Marital quality and SES in social-ecological mesosystem
For marital quality, participants responded to the question, “Are you satisfied with your marriage?”, which was scored from 1 to 5 to represent very satisfactory to very unsatisfactory. Higher scores indicated a lower marital quality.

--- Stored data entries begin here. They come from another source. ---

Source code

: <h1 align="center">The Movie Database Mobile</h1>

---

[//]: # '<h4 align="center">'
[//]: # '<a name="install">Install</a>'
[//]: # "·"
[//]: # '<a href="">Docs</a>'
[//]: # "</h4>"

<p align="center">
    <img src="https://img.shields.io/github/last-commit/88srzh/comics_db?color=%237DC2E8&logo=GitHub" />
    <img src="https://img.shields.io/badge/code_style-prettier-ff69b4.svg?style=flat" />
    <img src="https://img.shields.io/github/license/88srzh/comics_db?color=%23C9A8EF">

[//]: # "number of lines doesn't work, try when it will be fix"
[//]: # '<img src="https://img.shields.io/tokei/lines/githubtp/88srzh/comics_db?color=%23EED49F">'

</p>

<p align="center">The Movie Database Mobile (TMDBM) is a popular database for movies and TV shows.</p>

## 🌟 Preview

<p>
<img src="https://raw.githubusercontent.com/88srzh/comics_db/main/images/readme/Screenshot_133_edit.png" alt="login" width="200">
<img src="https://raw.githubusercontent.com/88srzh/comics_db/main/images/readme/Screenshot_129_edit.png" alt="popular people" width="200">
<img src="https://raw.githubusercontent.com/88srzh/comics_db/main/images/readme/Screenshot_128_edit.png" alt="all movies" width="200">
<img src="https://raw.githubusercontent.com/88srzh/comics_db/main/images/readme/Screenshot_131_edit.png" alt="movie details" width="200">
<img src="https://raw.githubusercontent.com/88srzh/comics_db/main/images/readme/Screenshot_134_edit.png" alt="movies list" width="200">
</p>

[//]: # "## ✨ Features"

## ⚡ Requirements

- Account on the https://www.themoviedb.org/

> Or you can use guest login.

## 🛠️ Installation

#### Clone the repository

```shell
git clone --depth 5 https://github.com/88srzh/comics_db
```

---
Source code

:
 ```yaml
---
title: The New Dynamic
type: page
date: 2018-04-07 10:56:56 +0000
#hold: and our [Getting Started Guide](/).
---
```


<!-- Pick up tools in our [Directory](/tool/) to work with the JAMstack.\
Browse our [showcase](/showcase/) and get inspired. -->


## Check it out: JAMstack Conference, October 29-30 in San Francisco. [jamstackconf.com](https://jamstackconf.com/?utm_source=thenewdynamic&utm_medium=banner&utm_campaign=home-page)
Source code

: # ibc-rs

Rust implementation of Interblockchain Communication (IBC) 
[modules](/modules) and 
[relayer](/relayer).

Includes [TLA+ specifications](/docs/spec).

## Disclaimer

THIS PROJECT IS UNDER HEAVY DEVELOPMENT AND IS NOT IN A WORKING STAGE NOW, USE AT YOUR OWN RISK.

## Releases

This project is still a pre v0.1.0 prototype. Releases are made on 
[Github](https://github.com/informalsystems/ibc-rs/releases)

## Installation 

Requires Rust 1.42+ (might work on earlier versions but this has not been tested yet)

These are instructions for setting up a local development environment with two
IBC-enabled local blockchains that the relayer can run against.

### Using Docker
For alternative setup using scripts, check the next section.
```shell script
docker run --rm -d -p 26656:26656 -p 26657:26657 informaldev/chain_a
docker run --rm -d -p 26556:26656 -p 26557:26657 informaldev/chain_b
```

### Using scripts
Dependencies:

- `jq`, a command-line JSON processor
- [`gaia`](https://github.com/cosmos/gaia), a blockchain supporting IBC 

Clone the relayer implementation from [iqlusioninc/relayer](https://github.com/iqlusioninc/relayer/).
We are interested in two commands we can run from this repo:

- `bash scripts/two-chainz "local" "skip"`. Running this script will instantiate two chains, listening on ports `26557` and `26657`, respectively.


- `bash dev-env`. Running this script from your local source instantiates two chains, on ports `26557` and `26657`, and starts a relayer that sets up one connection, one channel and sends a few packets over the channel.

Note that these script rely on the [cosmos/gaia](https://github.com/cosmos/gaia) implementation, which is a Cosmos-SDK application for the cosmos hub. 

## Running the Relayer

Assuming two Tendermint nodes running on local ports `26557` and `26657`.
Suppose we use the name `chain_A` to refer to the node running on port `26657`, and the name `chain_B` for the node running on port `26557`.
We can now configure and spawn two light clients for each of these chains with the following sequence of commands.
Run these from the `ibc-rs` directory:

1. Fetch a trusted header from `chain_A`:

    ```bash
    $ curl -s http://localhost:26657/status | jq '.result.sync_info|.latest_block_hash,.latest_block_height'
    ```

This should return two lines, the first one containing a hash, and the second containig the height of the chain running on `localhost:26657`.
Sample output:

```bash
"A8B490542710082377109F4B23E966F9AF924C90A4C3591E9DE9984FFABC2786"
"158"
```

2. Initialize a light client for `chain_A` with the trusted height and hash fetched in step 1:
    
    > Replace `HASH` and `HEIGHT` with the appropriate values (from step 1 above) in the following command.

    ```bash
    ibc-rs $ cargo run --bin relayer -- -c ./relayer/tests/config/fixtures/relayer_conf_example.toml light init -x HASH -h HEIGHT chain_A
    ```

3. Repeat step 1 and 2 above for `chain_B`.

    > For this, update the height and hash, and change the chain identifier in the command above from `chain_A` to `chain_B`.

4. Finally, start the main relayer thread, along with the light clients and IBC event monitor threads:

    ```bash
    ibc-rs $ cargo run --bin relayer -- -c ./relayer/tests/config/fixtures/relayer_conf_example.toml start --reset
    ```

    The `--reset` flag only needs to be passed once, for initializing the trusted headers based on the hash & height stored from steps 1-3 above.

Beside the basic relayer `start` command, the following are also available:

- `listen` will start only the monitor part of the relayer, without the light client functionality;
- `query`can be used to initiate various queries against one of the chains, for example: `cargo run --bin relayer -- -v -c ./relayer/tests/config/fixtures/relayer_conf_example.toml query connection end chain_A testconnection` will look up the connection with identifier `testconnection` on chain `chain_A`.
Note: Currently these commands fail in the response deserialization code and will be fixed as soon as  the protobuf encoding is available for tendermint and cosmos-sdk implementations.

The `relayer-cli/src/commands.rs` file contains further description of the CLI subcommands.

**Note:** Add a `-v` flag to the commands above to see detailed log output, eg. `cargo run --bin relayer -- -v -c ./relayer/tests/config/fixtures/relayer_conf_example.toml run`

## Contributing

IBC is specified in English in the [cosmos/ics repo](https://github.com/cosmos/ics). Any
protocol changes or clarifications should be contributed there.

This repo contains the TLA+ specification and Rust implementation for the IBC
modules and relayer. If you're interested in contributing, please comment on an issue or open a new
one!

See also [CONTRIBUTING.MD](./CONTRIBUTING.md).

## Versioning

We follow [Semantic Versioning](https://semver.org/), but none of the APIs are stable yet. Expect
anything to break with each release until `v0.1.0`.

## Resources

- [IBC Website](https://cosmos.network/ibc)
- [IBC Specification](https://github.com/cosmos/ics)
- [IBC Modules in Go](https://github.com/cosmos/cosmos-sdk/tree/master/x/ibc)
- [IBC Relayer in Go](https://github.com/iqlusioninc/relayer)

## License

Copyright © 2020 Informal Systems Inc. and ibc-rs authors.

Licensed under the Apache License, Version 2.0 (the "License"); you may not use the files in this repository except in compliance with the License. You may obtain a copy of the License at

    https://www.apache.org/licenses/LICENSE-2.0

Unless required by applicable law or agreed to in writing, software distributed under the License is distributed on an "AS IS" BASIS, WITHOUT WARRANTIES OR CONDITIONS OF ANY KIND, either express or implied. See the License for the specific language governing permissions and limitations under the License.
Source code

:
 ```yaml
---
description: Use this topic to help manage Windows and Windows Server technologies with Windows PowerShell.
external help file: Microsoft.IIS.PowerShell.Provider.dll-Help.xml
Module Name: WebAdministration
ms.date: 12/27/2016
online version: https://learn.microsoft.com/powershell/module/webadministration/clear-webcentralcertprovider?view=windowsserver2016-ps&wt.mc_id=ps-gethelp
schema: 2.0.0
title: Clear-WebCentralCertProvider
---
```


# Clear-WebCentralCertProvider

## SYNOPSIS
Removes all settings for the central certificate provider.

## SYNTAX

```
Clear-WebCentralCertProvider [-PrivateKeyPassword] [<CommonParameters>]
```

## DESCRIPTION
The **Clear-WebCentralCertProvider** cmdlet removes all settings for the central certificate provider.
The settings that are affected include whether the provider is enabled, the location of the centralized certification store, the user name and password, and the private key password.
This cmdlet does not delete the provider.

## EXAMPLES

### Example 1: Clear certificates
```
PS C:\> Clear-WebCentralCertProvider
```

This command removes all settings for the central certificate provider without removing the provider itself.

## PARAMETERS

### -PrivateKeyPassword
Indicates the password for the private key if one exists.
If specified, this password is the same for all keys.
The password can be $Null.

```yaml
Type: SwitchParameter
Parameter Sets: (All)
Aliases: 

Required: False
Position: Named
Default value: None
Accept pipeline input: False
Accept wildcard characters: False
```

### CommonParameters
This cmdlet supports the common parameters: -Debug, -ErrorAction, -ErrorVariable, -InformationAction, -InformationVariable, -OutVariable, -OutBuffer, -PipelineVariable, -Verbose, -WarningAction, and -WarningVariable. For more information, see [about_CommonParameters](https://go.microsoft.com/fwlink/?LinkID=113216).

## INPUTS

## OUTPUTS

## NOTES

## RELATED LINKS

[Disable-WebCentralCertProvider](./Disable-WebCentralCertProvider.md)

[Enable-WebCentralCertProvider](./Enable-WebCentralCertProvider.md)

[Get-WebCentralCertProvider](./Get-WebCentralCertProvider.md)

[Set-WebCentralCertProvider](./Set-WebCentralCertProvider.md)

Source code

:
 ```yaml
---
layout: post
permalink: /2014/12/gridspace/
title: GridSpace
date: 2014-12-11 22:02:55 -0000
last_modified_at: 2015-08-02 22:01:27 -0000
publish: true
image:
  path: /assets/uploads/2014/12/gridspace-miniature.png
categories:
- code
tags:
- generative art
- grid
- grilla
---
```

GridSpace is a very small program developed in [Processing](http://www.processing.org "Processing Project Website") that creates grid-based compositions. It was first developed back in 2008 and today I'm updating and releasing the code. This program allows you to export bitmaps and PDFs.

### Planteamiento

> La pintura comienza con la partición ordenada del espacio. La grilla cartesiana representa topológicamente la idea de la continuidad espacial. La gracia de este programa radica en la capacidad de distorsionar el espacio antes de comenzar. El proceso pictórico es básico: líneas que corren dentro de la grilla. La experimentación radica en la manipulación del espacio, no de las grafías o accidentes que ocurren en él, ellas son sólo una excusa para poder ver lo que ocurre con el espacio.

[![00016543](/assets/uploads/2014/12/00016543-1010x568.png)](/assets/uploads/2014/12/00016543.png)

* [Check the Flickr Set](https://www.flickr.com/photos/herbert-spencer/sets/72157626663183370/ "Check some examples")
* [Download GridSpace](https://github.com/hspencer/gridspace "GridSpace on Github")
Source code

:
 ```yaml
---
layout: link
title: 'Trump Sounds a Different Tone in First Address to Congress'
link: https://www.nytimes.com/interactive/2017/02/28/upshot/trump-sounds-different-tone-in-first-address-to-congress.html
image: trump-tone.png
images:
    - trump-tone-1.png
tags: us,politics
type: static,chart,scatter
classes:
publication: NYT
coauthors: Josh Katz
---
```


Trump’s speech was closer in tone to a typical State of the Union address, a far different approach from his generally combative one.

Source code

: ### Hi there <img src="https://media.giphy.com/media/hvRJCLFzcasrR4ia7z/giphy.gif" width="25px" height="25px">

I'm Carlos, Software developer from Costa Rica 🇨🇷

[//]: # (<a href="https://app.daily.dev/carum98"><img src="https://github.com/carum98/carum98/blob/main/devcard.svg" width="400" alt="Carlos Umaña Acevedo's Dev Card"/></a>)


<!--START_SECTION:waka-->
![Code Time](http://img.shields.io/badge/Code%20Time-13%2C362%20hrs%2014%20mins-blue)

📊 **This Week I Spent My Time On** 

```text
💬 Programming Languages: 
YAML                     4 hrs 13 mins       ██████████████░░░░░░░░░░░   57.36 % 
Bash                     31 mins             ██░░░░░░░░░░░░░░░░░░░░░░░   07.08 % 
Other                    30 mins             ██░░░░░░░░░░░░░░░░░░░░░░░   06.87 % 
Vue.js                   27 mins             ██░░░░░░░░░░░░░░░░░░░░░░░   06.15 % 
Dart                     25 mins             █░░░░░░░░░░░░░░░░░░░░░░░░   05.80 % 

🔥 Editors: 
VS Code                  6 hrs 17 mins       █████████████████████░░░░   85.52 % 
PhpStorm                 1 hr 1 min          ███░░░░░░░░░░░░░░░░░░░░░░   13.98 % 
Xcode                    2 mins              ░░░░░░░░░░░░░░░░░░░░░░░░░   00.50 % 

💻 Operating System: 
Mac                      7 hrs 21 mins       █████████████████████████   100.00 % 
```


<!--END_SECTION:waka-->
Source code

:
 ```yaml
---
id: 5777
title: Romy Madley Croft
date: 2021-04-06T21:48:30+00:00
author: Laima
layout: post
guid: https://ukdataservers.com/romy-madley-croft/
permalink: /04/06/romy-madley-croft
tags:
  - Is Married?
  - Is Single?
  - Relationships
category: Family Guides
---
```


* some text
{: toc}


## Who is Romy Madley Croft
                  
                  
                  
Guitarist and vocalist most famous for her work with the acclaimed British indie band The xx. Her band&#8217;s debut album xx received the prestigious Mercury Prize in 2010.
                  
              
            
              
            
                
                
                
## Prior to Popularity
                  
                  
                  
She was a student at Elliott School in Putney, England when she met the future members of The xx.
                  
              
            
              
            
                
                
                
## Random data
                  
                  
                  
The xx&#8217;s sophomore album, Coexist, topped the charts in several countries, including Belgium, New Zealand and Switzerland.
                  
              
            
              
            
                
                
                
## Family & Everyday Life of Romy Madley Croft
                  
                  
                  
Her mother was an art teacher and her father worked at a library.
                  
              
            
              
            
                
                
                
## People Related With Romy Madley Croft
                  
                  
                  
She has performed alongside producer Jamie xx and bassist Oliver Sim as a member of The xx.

Based on previous studies [83–85], SES in our study was evaluated using three measures: education level, individual annual income, and occupation. For education level, participants responded to the question, “What is your education level?”, which was scored from 1 to 8 to represent illiterate to bachelor’s degree. For individual annual income, participants were asked to fill in the total amount of their income in Yuan for the past year. For the occupation section, participants were asked to fill in their occupations. Then, we used the 10-class EGP class schema [86] to classify occupation into 10 types in our study. Utilizing principal component analysis, a composite score of SES was constructed. The KMO value was 0.6, the Bartlett spherical test had a χ2 value of 264.19 (P < 0.001), indicating that it was suitable for factor analysis. Only the first principal component that had an eigenvalue greater than one was extracted. The variable SES was calculated by using the coefficients of three indicators in the factor score coefficient matrix, with the maximum and minimum scores ranging from 6.26 to − 1.32. Higher scores were indicative of higher SES. These tests have been widely used and validated for measuring SES in Chinese older adults in previous studies [87, 88].
Depression
The simplified version of Center for Epidemiological Research Depression Scale (CES-D) was used to measure depression [89]. The simplified version of CES-D consists of 10 multiple-choice items, and participants were asked about their feelings for 10 aspects during the last week, such as feeling bothered, having trouble concentrating and feeling depressed, with options including: almost none (less than one day), sometimes (1–2 days), often (3–4 days), most of the time (5–7 days). The corresponding score of each option is 0, 1, 2 and 3. The higher the total score is, the more severely depressed the participants are. The scale had exhibited good internal consistent reliability (Cronbach’s alpha = 0.813) [90, 91]. In the Chinese context, CESD-10 has been extensively utilized and validated as a valuable and dependable tool for identifying the risk of depression among the older population, aiding in further diagnosis [92, 93]. The Cronbach’s alpha for the CESD-10 in our study was 0.788.
Statistic analysis
Statistical analyses were performed using SPSS 25.0 and R 4.1.2. Childhood family adversity was analyzed using frequency statistics, while depression, SES, marital quality, physical health, and cognitive health were examined using variance analysis among OMWs with different levels of adversity. Variable correlations were assessed using Pearson’s correlation. A structural equation model (SEM) with 5000 bootstraps and a 95% confidence interval was employed to investigate mediation effects. Additionally, a multi-group SEM was utilized to explore gender differences as a potential moderator.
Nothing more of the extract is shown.